### EXERCISE DETAILS:
Give back every line of the material exactly, as it appears below.

== GIVEN DATA ==

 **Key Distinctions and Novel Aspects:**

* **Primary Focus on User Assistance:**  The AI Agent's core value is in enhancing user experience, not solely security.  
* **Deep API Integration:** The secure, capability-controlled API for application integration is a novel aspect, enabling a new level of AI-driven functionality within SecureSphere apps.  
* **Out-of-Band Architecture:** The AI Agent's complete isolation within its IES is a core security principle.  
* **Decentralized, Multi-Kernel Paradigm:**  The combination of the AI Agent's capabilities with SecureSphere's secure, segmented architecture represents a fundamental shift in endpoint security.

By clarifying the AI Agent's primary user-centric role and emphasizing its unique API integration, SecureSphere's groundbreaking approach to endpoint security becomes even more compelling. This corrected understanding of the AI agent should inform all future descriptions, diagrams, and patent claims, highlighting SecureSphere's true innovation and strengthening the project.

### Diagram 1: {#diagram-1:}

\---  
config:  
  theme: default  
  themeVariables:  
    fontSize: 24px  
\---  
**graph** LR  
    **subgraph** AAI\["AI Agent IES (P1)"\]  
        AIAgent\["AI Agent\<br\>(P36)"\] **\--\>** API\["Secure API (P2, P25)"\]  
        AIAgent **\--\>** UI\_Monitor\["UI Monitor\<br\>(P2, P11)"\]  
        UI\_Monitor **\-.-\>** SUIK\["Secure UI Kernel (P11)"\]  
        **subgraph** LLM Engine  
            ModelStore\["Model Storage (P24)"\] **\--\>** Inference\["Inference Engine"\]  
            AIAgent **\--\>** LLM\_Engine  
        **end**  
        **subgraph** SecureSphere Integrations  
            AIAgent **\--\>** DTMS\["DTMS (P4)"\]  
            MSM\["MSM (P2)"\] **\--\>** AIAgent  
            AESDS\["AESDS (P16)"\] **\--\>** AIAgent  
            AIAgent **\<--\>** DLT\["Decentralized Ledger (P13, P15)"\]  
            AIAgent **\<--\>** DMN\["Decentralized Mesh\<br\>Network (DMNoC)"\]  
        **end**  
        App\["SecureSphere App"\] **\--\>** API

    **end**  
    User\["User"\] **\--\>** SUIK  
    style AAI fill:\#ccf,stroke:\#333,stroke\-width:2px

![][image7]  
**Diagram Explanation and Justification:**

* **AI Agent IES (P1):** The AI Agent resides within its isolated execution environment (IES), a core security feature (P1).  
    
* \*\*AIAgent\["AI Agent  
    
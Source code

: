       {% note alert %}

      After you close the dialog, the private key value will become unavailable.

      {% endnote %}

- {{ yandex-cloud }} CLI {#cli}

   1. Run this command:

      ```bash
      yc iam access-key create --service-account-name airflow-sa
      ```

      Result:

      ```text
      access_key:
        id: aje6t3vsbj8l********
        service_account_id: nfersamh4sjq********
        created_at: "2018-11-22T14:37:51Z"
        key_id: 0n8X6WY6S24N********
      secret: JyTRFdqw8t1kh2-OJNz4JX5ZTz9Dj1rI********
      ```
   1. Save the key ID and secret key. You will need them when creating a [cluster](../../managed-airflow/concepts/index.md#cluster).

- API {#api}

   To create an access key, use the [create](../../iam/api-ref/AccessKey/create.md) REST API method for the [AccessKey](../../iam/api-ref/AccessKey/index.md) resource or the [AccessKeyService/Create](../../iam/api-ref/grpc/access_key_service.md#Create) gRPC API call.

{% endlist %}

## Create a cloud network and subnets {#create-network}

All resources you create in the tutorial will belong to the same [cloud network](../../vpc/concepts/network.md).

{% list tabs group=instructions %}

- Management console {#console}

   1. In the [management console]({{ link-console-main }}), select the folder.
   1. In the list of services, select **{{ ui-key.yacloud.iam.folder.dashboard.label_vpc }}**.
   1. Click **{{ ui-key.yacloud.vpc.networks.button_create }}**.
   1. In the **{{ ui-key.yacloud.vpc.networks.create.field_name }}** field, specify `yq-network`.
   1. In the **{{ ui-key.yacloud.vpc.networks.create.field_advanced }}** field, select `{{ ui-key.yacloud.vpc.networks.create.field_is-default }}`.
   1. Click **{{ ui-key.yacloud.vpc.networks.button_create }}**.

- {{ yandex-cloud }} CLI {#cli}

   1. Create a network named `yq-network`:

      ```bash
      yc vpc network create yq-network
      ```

===

### RESPONSE:
 **Key Distinctions and Novel Aspects:**

* **Primary Focus on User Assistance:**  The AI Agent's core value is in enhancing user experience, not solely security.  
* **Deep API Integration:** The secure, capability-controlled API for application integration is a novel aspect, enabling a new level of AI-driven functionality within SecureSphere apps.  
* **Out-of-Band Architecture:** The AI Agent's complete isolation within its IES is a core security principle.  
* **Decentralized, Multi-Kernel Paradigm:**  The combination of the AI Agent's capabilities with SecureSphere's secure, segmented architecture represents a fundamental shift in endpoint security.

By clarifying the AI Agent's primary user-centric role and emphasizing its unique API integration, SecureSphere's groundbreaking approach to endpoint security becomes even more compelling. This corrected understanding of the AI agent should inform all future descriptions, diagrams, and patent claims, highlighting SecureSphere's true innovation and strengthening the project.

### Diagram 1: {#diagram-1:}

\---  
config:  
  theme: default  
  themeVariables:  
    fontSize: 24px  
\---  
**graph** LR  
    **subgraph** AAI\["AI Agent IES (P1)"\]  
        AIAgent\["AI Agent\<br\>(P36)"\] **\--\>** API\["Secure API (P2, P25)"\]  
        AIAgent **\--\>** UI\_Monitor\["UI Monitor\<br\>(P2, P11)"\]  
        UI\_Monitor **\-.-\>** SUIK\["Secure UI Kernel (P11)"\]  
        **subgraph** LLM Engine  
            ModelStore\["Model Storage (P24)"\] **\--\>** Inference\["Inference Engine"\]  
            AIAgent **\--\>** LLM\_Engine  
        **end**  
        **subgraph** SecureSphere Integrations  
            AIAgent **\--\>** DTMS\["DTMS (P4)"\]  
            MSM\["MSM (P2)"\] **\--\>** AIAgent  
            AESDS\["AESDS (P16)"\] **\--\>** AIAgent  
            AIAgent **\<--\>** DLT\["Decentralized Ledger (P13, P15)"\]  
            AIAgent **\<--\>** DMN\["Decentralized Mesh\<br\>Network (DMNoC)"\]  
        **end**  
        App\["SecureSphere App"\] **\--\>** API

    **end**  
    User\["User"\] **\--\>** SUIK  
    style AAI fill:\#ccf,stroke:\#333,stroke\-width:2px

![][image7]  
**Diagram Explanation and Justification:**

* **AI Agent IES (P1):** The AI Agent resides within its isolated execution environment (IES), a core security feature (P1).  
    
* \*\*AIAgent\["AI Agent  
    
Source code

:       {% note alert %}

      After you close the dialog, the private key value will become unavailable.

      {% endnote %}

- {{ yandex-cloud }} CLI {#cli}

   1. Run this command:

      ```bash
      yc iam access-key create --service-account-name airflow-sa
      ```

      Result:

      ```text
      access_key:
        id: aje6t3vsbj8l********
        service_account_id: nfersamh4sjq********
        created_at: "2018-11-22T14:37:51Z"
        key_id: 0n8X6WY6S24N********
      secret: JyTRFdqw8t1kh2-OJNz4JX5ZTz9Dj1rI********
      ```
   1. Save the key ID and secret key. You will need them when creating a [cluster](../../managed-airflow/concepts/index.md#cluster).

- API {#api}

   To create an access key, use the [create](../../iam/api-ref/AccessKey/create.md) REST API method for the [AccessKey](../../iam/api-ref/AccessKey/index.md) resource or the [AccessKeyService/Create](../../iam/api-ref/grpc/access_key_service.md#Create) gRPC API call.

{% endlist %}

## Create a cloud network and subnets {#create-network}

All resources you create in the tutorial will belong to the same [cloud network](../../vpc/concepts/network.md).

{% list tabs group=instructions %}

- Management console {#console}

   1. In the [management console]({{ link-console-main }}), select the folder.
   1. In the list of services, select **{{ ui-key.yacloud.iam.folder.dashboard.label_vpc }}**.
   1. Click **{{ ui-key.yacloud.vpc.networks.button_create }}**.
   1. In the **{{ ui-key.yacloud.vpc.networks.create.field_name }}** field, specify `yq-network`.
   1. In the **{{ ui-key.yacloud.vpc.networks.create.field_advanced }}** field, select `{{ ui-key.yacloud.vpc.networks.create.field_is-default }}`.
   1. Click **{{ ui-key.yacloud.vpc.networks.button_create }}**.

- {{ yandex-cloud }} CLI {#cli}

   1. Create a network named `yq-network`:

      ```bash
      yc vpc network create yq-network
      ```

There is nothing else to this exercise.